Action item
Output the entries word for word. Omit images.

Given records
<<<<
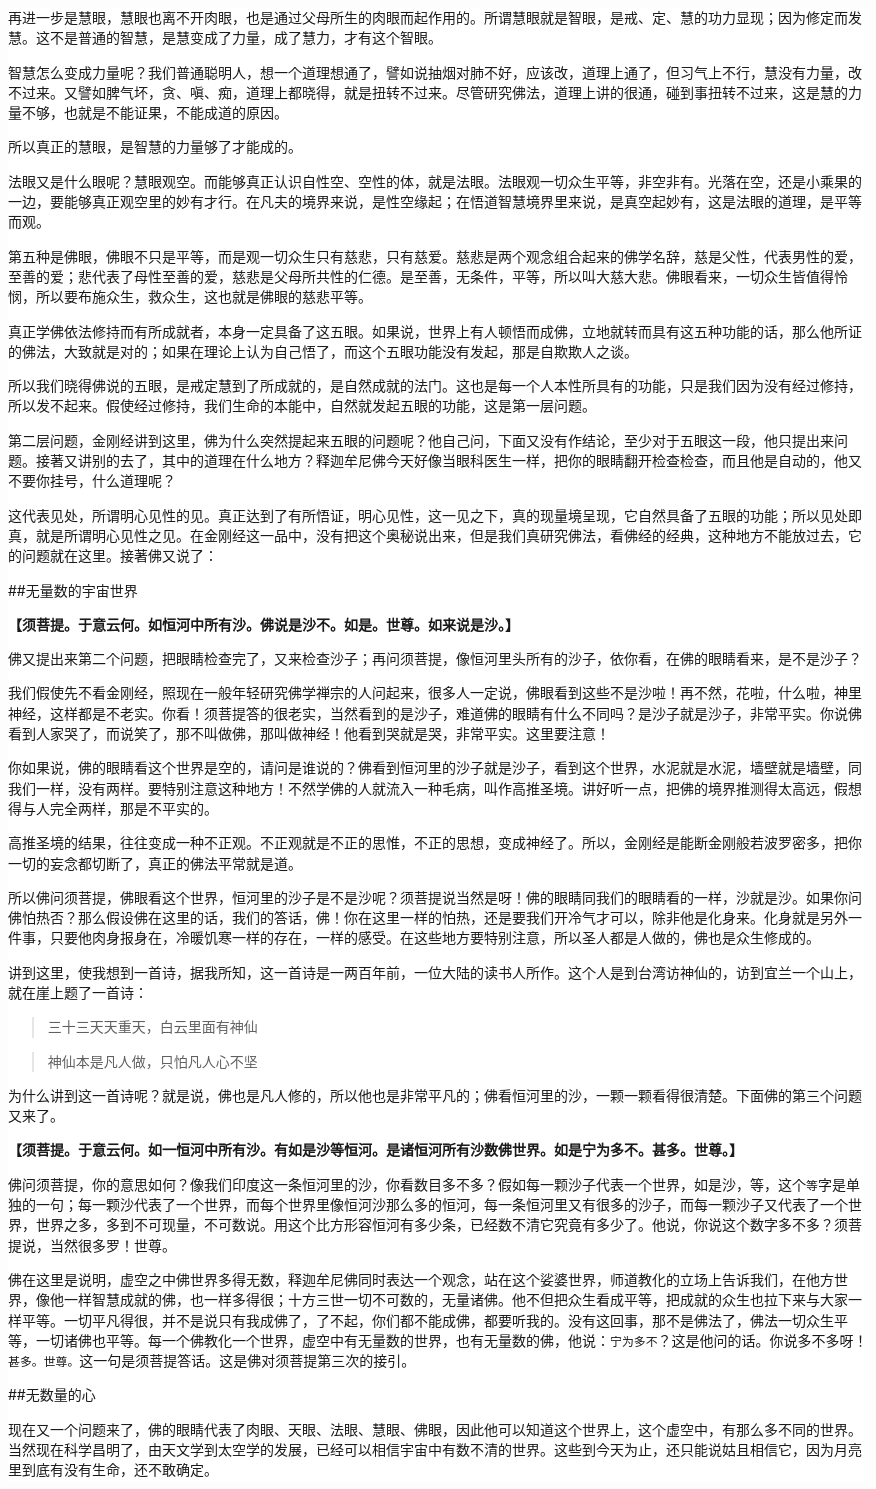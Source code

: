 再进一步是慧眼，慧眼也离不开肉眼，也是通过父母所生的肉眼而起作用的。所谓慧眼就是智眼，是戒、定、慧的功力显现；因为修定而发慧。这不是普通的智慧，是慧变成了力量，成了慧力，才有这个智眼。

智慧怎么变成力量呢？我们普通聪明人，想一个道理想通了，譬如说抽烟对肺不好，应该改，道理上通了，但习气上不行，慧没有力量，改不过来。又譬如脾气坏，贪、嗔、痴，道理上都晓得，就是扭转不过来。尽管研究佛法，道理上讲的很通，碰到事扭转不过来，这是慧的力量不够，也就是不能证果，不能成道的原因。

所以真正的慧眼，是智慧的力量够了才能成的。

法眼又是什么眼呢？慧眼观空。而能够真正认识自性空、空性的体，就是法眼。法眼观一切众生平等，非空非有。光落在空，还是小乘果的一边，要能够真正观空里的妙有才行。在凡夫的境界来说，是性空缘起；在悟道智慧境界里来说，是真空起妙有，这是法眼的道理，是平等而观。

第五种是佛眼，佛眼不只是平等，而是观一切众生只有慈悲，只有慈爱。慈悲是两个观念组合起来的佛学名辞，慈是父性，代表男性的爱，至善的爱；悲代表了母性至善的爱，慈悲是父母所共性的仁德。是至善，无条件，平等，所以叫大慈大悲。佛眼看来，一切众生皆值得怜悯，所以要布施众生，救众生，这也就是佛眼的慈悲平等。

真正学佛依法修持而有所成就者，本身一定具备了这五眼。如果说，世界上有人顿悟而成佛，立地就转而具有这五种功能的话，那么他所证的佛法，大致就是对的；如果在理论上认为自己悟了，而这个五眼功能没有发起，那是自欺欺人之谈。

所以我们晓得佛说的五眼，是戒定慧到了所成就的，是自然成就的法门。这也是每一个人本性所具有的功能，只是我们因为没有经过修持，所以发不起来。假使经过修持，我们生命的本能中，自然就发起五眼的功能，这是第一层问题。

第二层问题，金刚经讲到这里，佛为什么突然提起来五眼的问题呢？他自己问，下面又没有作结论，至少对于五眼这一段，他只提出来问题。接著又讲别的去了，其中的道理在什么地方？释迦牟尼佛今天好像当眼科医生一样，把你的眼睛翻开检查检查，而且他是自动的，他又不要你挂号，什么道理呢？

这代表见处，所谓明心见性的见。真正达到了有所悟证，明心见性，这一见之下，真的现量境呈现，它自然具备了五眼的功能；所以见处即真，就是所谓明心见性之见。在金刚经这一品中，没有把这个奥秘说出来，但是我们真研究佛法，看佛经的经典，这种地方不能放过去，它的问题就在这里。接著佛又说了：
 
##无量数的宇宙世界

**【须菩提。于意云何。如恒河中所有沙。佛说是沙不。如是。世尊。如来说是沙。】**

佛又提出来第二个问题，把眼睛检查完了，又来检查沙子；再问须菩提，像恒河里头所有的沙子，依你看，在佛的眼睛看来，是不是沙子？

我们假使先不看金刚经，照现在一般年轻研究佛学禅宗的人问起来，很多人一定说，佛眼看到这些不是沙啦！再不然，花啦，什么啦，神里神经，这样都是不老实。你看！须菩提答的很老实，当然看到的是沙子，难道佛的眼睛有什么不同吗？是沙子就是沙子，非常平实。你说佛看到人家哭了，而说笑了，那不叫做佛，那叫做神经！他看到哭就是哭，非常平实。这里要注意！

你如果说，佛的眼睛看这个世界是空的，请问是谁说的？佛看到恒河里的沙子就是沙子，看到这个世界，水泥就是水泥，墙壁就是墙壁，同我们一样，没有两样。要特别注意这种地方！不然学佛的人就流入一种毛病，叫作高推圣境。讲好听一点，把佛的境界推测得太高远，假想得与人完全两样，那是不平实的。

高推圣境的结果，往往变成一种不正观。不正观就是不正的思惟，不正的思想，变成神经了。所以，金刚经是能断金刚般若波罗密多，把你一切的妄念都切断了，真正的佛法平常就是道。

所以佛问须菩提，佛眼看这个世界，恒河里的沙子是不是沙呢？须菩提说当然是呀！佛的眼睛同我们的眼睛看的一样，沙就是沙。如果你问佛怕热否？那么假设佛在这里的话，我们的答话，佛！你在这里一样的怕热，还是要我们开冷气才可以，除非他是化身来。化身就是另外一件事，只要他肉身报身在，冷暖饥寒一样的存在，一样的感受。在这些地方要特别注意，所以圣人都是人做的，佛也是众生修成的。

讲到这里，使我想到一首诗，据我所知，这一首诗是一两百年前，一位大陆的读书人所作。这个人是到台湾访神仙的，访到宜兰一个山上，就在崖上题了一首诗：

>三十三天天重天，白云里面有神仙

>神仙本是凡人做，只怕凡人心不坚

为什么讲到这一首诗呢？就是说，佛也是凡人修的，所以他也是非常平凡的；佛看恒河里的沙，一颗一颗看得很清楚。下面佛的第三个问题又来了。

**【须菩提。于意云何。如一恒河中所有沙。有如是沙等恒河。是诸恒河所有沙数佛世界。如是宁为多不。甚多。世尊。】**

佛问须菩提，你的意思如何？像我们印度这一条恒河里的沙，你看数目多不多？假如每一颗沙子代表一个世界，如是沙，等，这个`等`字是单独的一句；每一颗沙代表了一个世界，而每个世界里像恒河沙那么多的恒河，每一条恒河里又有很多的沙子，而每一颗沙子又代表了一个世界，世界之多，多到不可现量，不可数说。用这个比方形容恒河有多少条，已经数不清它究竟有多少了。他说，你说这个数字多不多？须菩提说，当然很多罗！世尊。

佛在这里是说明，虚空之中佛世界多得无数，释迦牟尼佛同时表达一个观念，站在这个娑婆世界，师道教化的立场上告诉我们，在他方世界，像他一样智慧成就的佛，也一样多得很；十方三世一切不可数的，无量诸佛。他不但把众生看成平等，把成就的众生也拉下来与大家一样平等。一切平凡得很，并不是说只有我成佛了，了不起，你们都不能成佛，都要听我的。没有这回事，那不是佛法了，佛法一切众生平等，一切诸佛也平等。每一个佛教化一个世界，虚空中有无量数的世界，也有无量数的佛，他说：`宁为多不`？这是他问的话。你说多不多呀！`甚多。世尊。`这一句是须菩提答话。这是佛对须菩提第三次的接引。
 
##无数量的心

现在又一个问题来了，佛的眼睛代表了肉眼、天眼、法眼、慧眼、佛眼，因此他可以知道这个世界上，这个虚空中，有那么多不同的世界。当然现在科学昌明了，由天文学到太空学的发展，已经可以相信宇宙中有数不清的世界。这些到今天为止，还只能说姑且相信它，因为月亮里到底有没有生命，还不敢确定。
>>>>
Task output
Source code

: 再进一步是慧眼，慧眼也离不开肉眼，也是通过父母所生的肉眼而起作用的。所谓慧眼就是智眼，是戒、定、慧的功力显现；因为修定而发慧。这不是普通的智慧，是慧变成了力量，成了慧力，才有这个智眼。

智慧怎么变成力量呢？我们普通聪明人，想一个道理想通了，譬如说抽烟对肺不好，应该改，道理上通了，但习气上不行，慧没有力量，改不过来。又譬如脾气坏，贪、嗔、痴，道理上都晓得，就是扭转不过来。尽管研究佛法，道理上讲的很通，碰到事扭转不过来，这是慧的力量不够，也就是不能证果，不能成道的原因。

所以真正的慧眼，是智慧的力量够了才能成的。

法眼又是什么眼呢？慧眼观空。而能够真正认识自性空、空性的体，就是法眼。法眼观一切众生平等，非空非有。光落在空，还是小乘果的一边，要能够真正观空里的妙有才行。在凡夫的境界来说，是性空缘起；在悟道智慧境界里来说，是真空起妙有，这是法眼的道理，是平等而观。

第五种是佛眼，佛眼不只是平等，而是观一切众生只有慈悲，只有慈爱。慈悲是两个观念组合起来的佛学名辞，慈是父性，代表男性的爱，至善的爱；悲代表了母性至善的爱，慈悲是父母所共性的仁德。是至善，无条件，平等，所以叫大慈大悲。佛眼看来，一切众生皆值得怜悯，所以要布施众生，救众生，这也就是佛眼的慈悲平等。

真正学佛依法修持而有所成就者，本身一定具备了这五眼。如果说，世界上有人顿悟而成佛，立地就转而具有这五种功能的话，那么他所证的佛法，大致就是对的；如果在理论上认为自己悟了，而这个五眼功能没有发起，那是自欺欺人之谈。

所以我们晓得佛说的五眼，是戒定慧到了所成就的，是自然成就的法门。这也是每一个人本性所具有的功能，只是我们因为没有经过修持，所以发不起来。假使经过修持，我们生命的本能中，自然就发起五眼的功能，这是第一层问题。

第二层问题，金刚经讲到这里，佛为什么突然提起来五眼的问题呢？他自己问，下面又没有作结论，至少对于五眼这一段，他只提出来问题。接著又讲别的去了，其中的道理在什么地方？释迦牟尼佛今天好像当眼科医生一样，把你的眼睛翻开检查检查，而且他是自动的，他又不要你挂号，什么道理呢？

这代表见处，所谓明心见性的见。真正达到了有所悟证，明心见性，这一见之下，真的现量境呈现，它自然具备了五眼的功能；所以见处即真，就是所谓明心见性之见。在金刚经这一品中，没有把这个奥秘说出来，但是我们真研究佛法，看佛经的经典，这种地方不能放过去，它的问题就在这里。接著佛又说了：
 
##无量数的宇宙世界

**【须菩提。于意云何。如恒河中所有沙。佛说是沙不。如是。世尊。如来说是沙。】**

佛又提出来第二个问题，把眼睛检查完了，又来检查沙子；再问须菩提，像恒河里头所有的沙子，依你看，在佛的眼睛看来，是不是沙子？

我们假使先不看金刚经，照现在一般年轻研究佛学禅宗的人问起来，很多人一定说，佛眼看到这些不是沙啦！再不然，花啦，什么啦，神里神经，这样都是不老实。你看！须菩提答的很老实，当然看到的是沙子，难道佛的眼睛有什么不同吗？是沙子就是沙子，非常平实。你说佛看到人家哭了，而说笑了，那不叫做佛，那叫做神经！他看到哭就是哭，非常平实。这里要注意！

你如果说，佛的眼睛看这个世界是空的，请问是谁说的？佛看到恒河里的沙子就是沙子，看到这个世界，水泥就是水泥，墙壁就是墙壁，同我们一样，没有两样。要特别注意这种地方！不然学佛的人就流入一种毛病，叫作高推圣境。讲好听一点，把佛的境界推测得太高远，假想得与人完全两样，那是不平实的。

高推圣境的结果，往往变成一种不正观。不正观就是不正的思惟，不正的思想，变成神经了。所以，金刚经是能断金刚般若波罗密多，把你一切的妄念都切断了，真正的佛法平常就是道。

所以佛问须菩提，佛眼看这个世界，恒河里的沙子是不是沙呢？须菩提说当然是呀！佛的眼睛同我们的眼睛看的一样，沙就是沙。如果你问佛怕热否？那么假设佛在这里的话，我们的答话，佛！你在这里一样的怕热，还是要我们开冷气才可以，除非他是化身来。化身就是另外一件事，只要他肉身报身在，冷暖饥寒一样的存在，一样的感受。在这些地方要特别注意，所以圣人都是人做的，佛也是众生修成的。

讲到这里，使我想到一首诗，据我所知，这一首诗是一两百年前，一位大陆的读书人所作。这个人是到台湾访神仙的，访到宜兰一个山上，就在崖上题了一首诗：

>三十三天天重天，白云里面有神仙

>神仙本是凡人做，只怕凡人心不坚

为什么讲到这一首诗呢？就是说，佛也是凡人修的，所以他也是非常平凡的；佛看恒河里的沙，一颗一颗看得很清楚。下面佛的第三个问题又来了。

**【须菩提。于意云何。如一恒河中所有沙。有如是沙等恒河。是诸恒河所有沙数佛世界。如是宁为多不。甚多。世尊。】**

佛问须菩提，你的意思如何？像我们印度这一条恒河里的沙，你看数目多不多？假如每一颗沙子代表一个世界，如是沙，等，这个`等`字是单独的一句；每一颗沙代表了一个世界，而每个世界里像恒河沙那么多的恒河，每一条恒河里又有很多的沙子，而每一颗沙子又代表了一个世界，世界之多，多到不可现量，不可数说。用这个比方形容恒河有多少条，已经数不清它究竟有多少了。他说，你说这个数字多不多？须菩提说，当然很多罗！世尊。

佛在这里是说明，虚空之中佛世界多得无数，释迦牟尼佛同时表达一个观念，站在这个娑婆世界，师道教化的立场上告诉我们，在他方世界，像他一样智慧成就的佛，也一样多得很；十方三世一切不可数的，无量诸佛。他不但把众生看成平等，把成就的众生也拉下来与大家一样平等。一切平凡得很，并不是说只有我成佛了，了不起，你们都不能成佛，都要听我的。没有这回事，那不是佛法了，佛法一切众生平等，一切诸佛也平等。每一个佛教化一个世界，虚空中有无量数的世界，也有无量数的佛，他说：`宁为多不`？这是他问的话。你说多不多呀！`甚多。世尊。`这一句是须菩提答话。这是佛对须菩提第三次的接引。
 
##无数量的心

现在又一个问题来了，佛的眼睛代表了肉眼、天眼、法眼、慧眼、佛眼，因此他可以知道这个世界上，这个虚空中，有那么多不同的世界。当然现在科学昌明了，由天文学到太空学的发展，已经可以相信宇宙中有数不清的世界。这些到今天为止，还只能说姑且相信它，因为月亮里到底有没有生命，还不敢确定。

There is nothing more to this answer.